### What you are asked to do
Wherever the string "impedance" appears in the records, return the line that holds it.
Recorded data: Begin
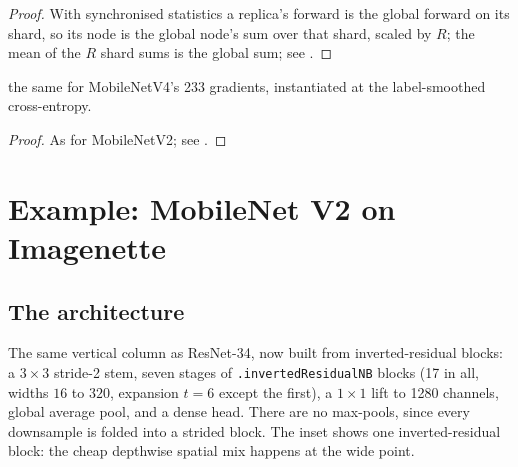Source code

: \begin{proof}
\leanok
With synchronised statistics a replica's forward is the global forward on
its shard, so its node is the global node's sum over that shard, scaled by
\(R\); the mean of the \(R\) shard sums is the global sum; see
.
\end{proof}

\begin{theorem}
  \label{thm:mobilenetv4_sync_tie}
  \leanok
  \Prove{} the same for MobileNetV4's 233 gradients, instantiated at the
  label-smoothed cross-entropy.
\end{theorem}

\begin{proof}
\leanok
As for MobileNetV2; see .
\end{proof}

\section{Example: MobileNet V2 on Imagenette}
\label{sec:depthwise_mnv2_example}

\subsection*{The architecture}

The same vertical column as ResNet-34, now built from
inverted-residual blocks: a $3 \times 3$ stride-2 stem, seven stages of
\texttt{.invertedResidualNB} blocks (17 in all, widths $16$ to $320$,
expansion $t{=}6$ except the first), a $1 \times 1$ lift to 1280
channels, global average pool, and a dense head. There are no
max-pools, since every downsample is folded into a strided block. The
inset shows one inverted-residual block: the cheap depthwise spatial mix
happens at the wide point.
Recorded data: End
Recorded data: Begin
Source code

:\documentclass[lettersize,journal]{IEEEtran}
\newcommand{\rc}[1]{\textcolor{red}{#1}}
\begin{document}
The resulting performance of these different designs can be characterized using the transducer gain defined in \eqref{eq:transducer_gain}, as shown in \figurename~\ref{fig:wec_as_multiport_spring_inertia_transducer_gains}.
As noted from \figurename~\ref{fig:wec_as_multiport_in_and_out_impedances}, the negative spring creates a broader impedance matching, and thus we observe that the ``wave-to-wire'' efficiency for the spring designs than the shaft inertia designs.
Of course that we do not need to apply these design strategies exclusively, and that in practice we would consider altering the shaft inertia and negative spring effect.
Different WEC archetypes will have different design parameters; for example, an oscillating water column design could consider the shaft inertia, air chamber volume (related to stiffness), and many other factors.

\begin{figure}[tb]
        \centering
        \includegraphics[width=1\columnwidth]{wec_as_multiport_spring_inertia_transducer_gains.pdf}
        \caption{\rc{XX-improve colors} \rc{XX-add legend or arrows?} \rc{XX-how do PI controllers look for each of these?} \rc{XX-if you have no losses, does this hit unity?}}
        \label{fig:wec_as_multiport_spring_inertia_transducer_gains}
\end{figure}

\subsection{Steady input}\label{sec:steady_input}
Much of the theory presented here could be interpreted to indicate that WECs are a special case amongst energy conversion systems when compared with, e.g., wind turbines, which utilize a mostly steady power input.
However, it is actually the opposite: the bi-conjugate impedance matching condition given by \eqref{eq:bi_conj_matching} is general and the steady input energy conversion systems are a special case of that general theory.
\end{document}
Recorded data: End
### Solution below
As noted from \figurename~\ref{fig:wec_as_multiport_in_and_out_impedances}, the negative spring creates a broader impedance matching, and thus we observe that the ``wave-to-wire'' efficiency for the spring designs than the shaft inertia designs.
However, it is actually the opposite: the bi-conjugate impedance matching condition given by \eqref{eq:bi_conj_matching} is general and the steady input energy conversion systems are a special case of that general theory.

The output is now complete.